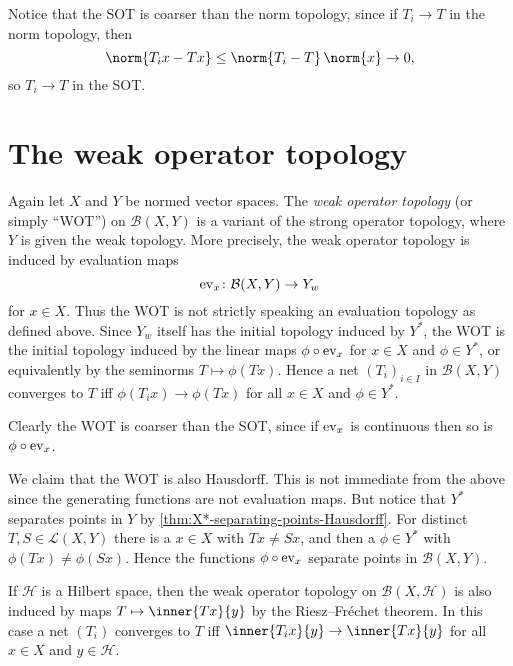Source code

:\documentclass[article, a4paper, 11pt, oneside]{memoir}
\numberwithin{equation}{chapter}
\newcommand{\calB}{\mathcal{B}}
\newcommand{\calL}{\mathcal{L}}
\newcommand{\calH}{\mathcal{H}}
\begin{document}
Notice that the SOT is coarser than the norm topology, since if $T_i \to T$ in the norm topology, then
%
\begin{equation*}
    \norm{T_i x - Tx}
        \leq \norm{T_i - T} \, \norm{x}
        \to 0,
\end{equation*}
%
so $T_i \to T$ in the SOT.


\section{The weak operator topology}

Again let $X$ and $Y$ be normed vector spaces. The \emph{weak operator topology} (or simply \enquote{WOT}) on $\calB(X,Y)$ is a variant of the strong operator topology, where $Y$ is given the weak topology. More precisely, the weak operator topology is induced by evaluation maps
%
\begin{equation*}
    \ev_x \colon \calB(X,Y) \to Y_w
\end{equation*}
%
for $x \in X$. Thus the WOT is not strictly speaking an evaluation topology as defined above. Since $Y_w$ itself has the initial topology induced by $Y^*$, the WOT is the initial topology induced by the linear maps $\phi \circ \mathrm{ev}_x$ for $x \in X$ and $\phi \in Y^*$, or equivalently by the seminorms $T \mapsto \phi(Tx)$. Hence a net $(T_i)_{i \in I}$ in $\calB(X,Y)$ converges to $T$ iff $\phi(T_i x) \to \phi(Tx)$ for all $x \in X$ and $\phi \in Y^*$.

Clearly the WOT is coarser than the SOT, since if $\mathrm{ev}_x$ is continuous then so is $\phi \circ \mathrm{ev}_x$.

We claim that the WOT is also Hausdorff. This is not immediate from the above since the generating functions are not evaluation maps. But notice that $Y^*$ separates points in $Y$ by \cref{thm:X*-separating-points-Hausdorff}. For distinct $T,S \in \calL(X,Y)$ there is a $x \in X$ with $Tx \neq Sx$, and then a $\phi \in Y^*$ with $\phi(Tx) \neq \phi(Sx)$. Hence the functions $\phi \circ \mathrm{ev}_x$ separate points in $\calB(X,Y)$.

If $\calH$ is a Hilbert space, then the weak operator topology on $\calB(X,\calH)$ is also induced by maps $T \mapsto \inner{Tx}{y}$ by the Riesz--Fréchet theorem. In this case a net $(T_i)$ converges to $T$ iff $\inner{T_i x}{y} \to \inner{Tx}{y}$ for all $x \in X$ and $y \in \calH$.


\nocite{*}

\printbibliography
\end{document}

----------------

WORK INSTRUCTIONS → Nothing but a number should be written: how many lines of the preceding listing contain "newcommand".

EXPECTED ANSWER → 3